Dossier: ADR-088 (LongMemEval Benchmark)

Generated by dossier-collect skill (ruflo-goals plugin, ADR-099) Seed: ADR-088 · Seed type: adr · Depth: 2 · Truncated: false Generated: 2026-05-03

Executive summary

ADR-088 establishes a reproducible benchmark for AgentDB memory retrieval against the LongMemEval dataset (ICLR 2025, 500 long-conversational-memory questions). It was prompted by MemPalace reporting 96.6% raw / 100% hybrid; our goal was to position AgentDB on the same axis. The decision touches three living artifacts: the harness in v3/@claude-flow/memory/benchmarks/longmemeval/, multiple result JSONs from runs in April-May 2026, and a chain of ADRs (-076, -077, -075, -089) that supply the underlying memory-bridge, DiskANN, and learning-pipeline components.
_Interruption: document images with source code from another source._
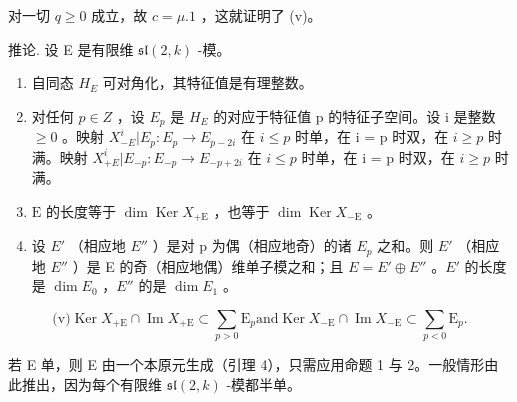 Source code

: 对一切 \(q \geq 0\) 成立，故 \(c = \mu.1\) ，这就证明了 (v)。

推论. 设 E 是有限维 \(\mathfrak{sl}(2,k)\) -模。

\begin{enumerate}
\def\labelenumi{(\roman{enumi})}
\item
  自同态 \(H_{E}\) 可对角化，其特征值是有理整数。
\item
  对任何 \(p \in Z\) ，设 \(E_{p}\) 是 \(H_{E}\) 的对应于特征值 p 的特征子空间。设 i 是整数 \(\geq 0\) 。映射 \(X_{-E}^{i}|E_{p}:E_{p} \to E_{p-2i}\) 在 \(i \leq p\) 时单，在 i = p 时双，在 \(i \geq p\) 时满。映射 \(X_{+E}^{i}|E_{-p}:E_{-p} \to E_{-p+2i}\) 在 \(i \leq p\) 时单，在 i = p 时双，在 \(i \geq p\) 时满。
\item
  \(\mathrm{E}\) 的长度等于 \(\dim \operatorname{Ker} X_{+\mathrm{E}}\) ，也等于 \(\dim \operatorname{Ker} X_{-\mathrm{E}}\) 。
\item
  设 \(E'\) （相应地 \(E''\) ）是对 p 为偶（相应地奇）的诸 \(E_{p}\) 之和。则 \(E'\) （相应地 \(E''\) ）是 E 的奇（相应地偶）维单子模之和；且 \(E = E' \oplus E''\) 。\(E'\) 的长度是 \(\dim E_{0}\) ，\(E''\) 的是 \(\dim E_{1}\) 。
\end{enumerate}

\[
\text {(v)} \operatorname{Ker} X _ {+ \mathrm{E}} \cap \operatorname{Im} X _ {+ \mathrm{E}} \subset \sum_ {p > 0} \mathrm{E} _ {p} \text {and} \operatorname{Ker} X _ {- \mathrm{E}} \cap \operatorname{Im} X _ {- \mathrm{E}} \subset \sum_ {p <   0} \mathrm{E} _ {p}.
\]

若 E 单，则 E 由一个本原元生成（引理 4），只需应用命题 1 与 2。一般情形由此推出，因为每个有限维 \(\mathfrak{sl}(2,k)\) -模都半单。

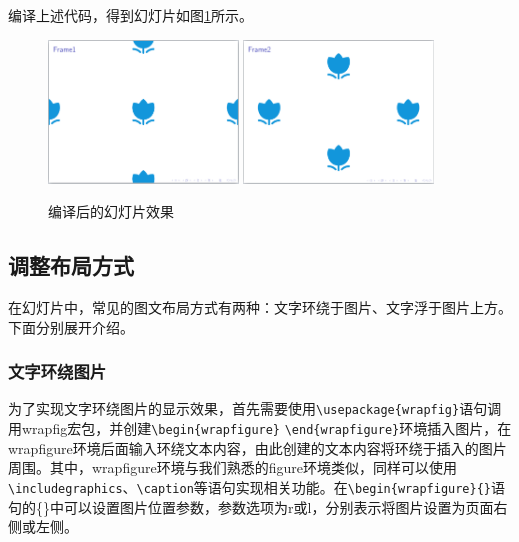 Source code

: 编译上述代码，得到幻灯片如图\ref{fig:946}所示。

\begin{figure}[htbp]
    \centering
    \includegraphics[width = 0.45\textwidth]{images/ch_9/eg6_6new_1.png}
    \includegraphics[width = 0.45\textwidth]{images/ch_9/eg6_6new_2.png}
    \caption{编译后的幻灯片效果}
    \label{fig:946}
\end{figure}

\subsection{调整布局方式}

在幻灯片中，常见的图文布局方式有两种：文字环绕于图片、文字浮于图片上方。下面分别展开介绍。

\subsubsection{文字环绕图片}

为了实现文字环绕图片的显示效果，首先需要使用\texttt{\textbackslash{}usepackage\{wrapfig\}}语句调用wrapfig宏包，并创建\texttt{\textbackslash{}begin\{wrapfigure\}} \texttt{\textbackslash{}end\{wrapfigure\}}环境插入图片，在wrapfigure环境后面输入环绕文本内容，由此创建的文本内容将环绕于插入的图片周围。其中，wrapfigure环境与我们熟悉的figure环境类似，同样可以使用\texttt{\textbackslash{}includegraphics}、\texttt{\textbackslash{}caption}等语句实现相关功能。在\texttt{\textbackslash{}begin\{wrapfigure\}\{\}}语句的\{\}中可以设置图片位置参数，参数选项为r或l，分别表示将图片设置为页面右侧或左侧。

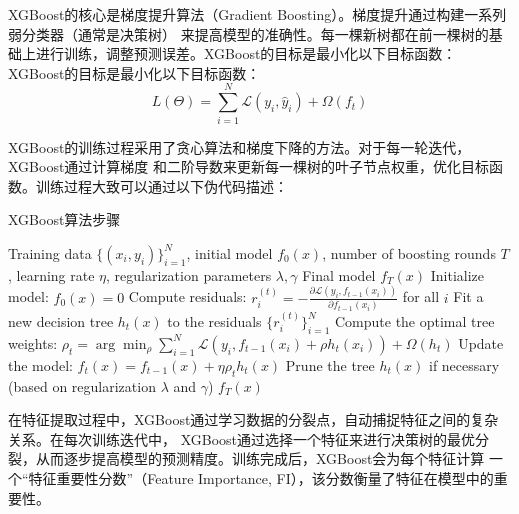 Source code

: \documentclass{article}
\begin{document}
XGBoost的核心是梯度提升算法（Gradient Boosting）。梯度提升通过构建一系列弱分类器（通常是决策树）
来提高模型的准确性。每一棵新树都在前一棵树的基础上进行训练，调整预测误差。XGBoost的目标是最小化以下目标函数：
XGBoost的目标是最小化以下目标函数：
\begin{equation}
L(\Theta) = \sum_{i=1}^{N} \mathcal{L}(y_i, \hat{y}_i) + \Omega(f_t)
\end{equation}

XGBoost的训练过程采用了贪心算法和梯度下降的方法。对于每一轮迭代，XGBoost通过计算梯度
和二阶导数来更新每一棵树的叶子节点权重，优化目标函数。训练过程大致可以通过以下伪代码描述：
\begin{algorithm}[H]
  \caption{XGBoost算法步骤}
  \begin{algorithmic}[1]
    \Require Training data $\{(x_i, y_i)\}_{i=1}^{N}$, initial model $f_0(x)$, number of boosting rounds $T$, learning rate $\eta$, regularization parameters $\lambda, \gamma$
    \Ensure Final model $f_T(x)$
    \State Initialize model: $f_0(x) = 0$
      \State Compute residuals: $r_i^{(t)} = -\frac{\partial \mathcal{L}(y_i, f_{t-1}(x_i))}{\partial f_{t-1}(x_i)}$ for all $i$
      \State Fit a new decision tree $h_t(x)$ to the residuals $\{r_i^{(t)}\}_{i=1}^{N}$
      \State Compute the optimal tree weights: $\rho_t = \arg\min_{\rho} \sum_{i=1}^{N} \mathcal{L}(y_i, f_{t-1}(x_i) + \rho h_t(x_i)) + \Omega(h_t)$
      \State Update the model: $f_t(x) = f_{t-1}(x) + \eta \rho_t h_t(x)$
      \State Prune the tree $h_t(x)$ if necessary (based on regularization $\lambda$ and $\gamma$)
    \EndFor
    \Return $f_T(x)$
  \end{algorithmic}
\end{algorithm}
在特征提取过程中，XGBoost通过学习数据的分裂点，自动捕捉特征之间的复杂关系。在每次训练迭代中，
XGBoost通过选择一个特征来进行决策树的最优分裂，从而逐步提高模型的预测精度。训练完成后，XGBoost会为每个特征计算
一个“特征重要性分数”（Feature Importance, FI），该分数衡量了特征在模型中的重要性。
\end{document}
Recent commits show iterative SOTA improvement: BM25+RRF hybrid hit C@1=26.8%, MRR=0.3269.

Entity table

Entity	Type	Key attrs	Sources
`ADR-088`	adr	Status: Accepted, Date: 2026-04-08	Read
`LongMemEval`	benchmark	ICLR 2025, 500 Qs, 6 question types	adr-text, WebSearch
`MemPalace`	external-system	100% hybrid, 96.6% raw	adr-text
`AgentDB`	system	Ruflo's memory backend	adr-text, codebase
`harness.ts`	file	benchmark runner	Glob, Read
`agentdb-adapter.ts`	file	adapter for AgentDB	Glob
`BM25+RRF`	technique	hybrid retrieval, current SOTA	git-log
`MiniLM`	model	embedding model used	git-log
`ADR-076`	adr	Memory Bridge (related)	adr-text
`ADR-077`	adr	DiskANN (related)	adr-text
`ADR-075`	adr	Learning Pipeline (related)	adr-text
`ADR-089`	adr	retrieval improvements (follow-on)	git-log
`OMEGA`	external-system	95.4% on LongMemEval	adr-text
`Supermemory`	external-system	~93% on gpt-4o	adr-text

Graph

mermaid

graph TD
  ADR088[ADR-088] -->|benchmarks| LongMemEval
  ADR088 -->|targets| AgentDB
  ADR088 -->|prompted-by| MemPalace
  ADR088 -->|relates-to| ADR076
  ADR088 -->|relates-to| ADR077
  ADR088 -->|relates-to| ADR075
  ADR088 -->|followed-by| ADR089
  AgentDB -->|implemented-in| harness.ts
  harness.ts -->|delegates-to| agentdb-adapter.ts
  ADR088 -->|adopts| BM25+RRF
  ADR088 -->|uses| MiniLM
  LongMemEval -->|compared-against| OMEGA
  LongMemEval -->|compared-against| Supermemory
  LongMemEval -->|compared-against| MemPalace

Source provenance

Round	Sources used (parallel batch)	Entities surfaced
0	`Read v3/docs/adr/ADR-088-longmemeval-benchmark.md`, `Glob v3/@claude-flow/memory/benchmarks/longmemeval/*`, `Bash git log --all -- ADR-088`	ADR-088, LongMemEval, MemPalace, AgentDB, harness.ts, agentdb-adapter.ts, OMEGA, Supermemory
1	`Bash git log --oneline --all` (filtered "adr-088"), `Grep "LongMemEval"`	BM25+RRF, MiniLM, ADR-076, ADR-077, ADR-075, ADR-089

Recent git history (provenance for "iterative SOTA"):

b6ca2dd5d docs(adr-088): record smart+hybrid SOTA (C@1=26.8%, MRR=0.3269)
afc75cc71 bench(longmemeval): MiniLM + BM25 hybrid ablation
6bbbdbe2a bench(adr-088): BM25 + RRF hybrid retrieval; new SOTA at C@1=26.8%
f88e99ba1 docs(adr-088): add 2026-05-01 run results + tiered optimization roadmap
7331fdd5a feat: LongMemEval benchmark results and ADR-089 retrieval improvements

Stats

Nodes: 14 (1 adr-seed, 4 related ADRs, 1 benchmark, 1 system, 3 external-systems, 2 files, 2 techniques)
Edges: 12
Tokens: ~1.1k
Wall: ~3 seconds (Read + Glob + Grep + git in one batch)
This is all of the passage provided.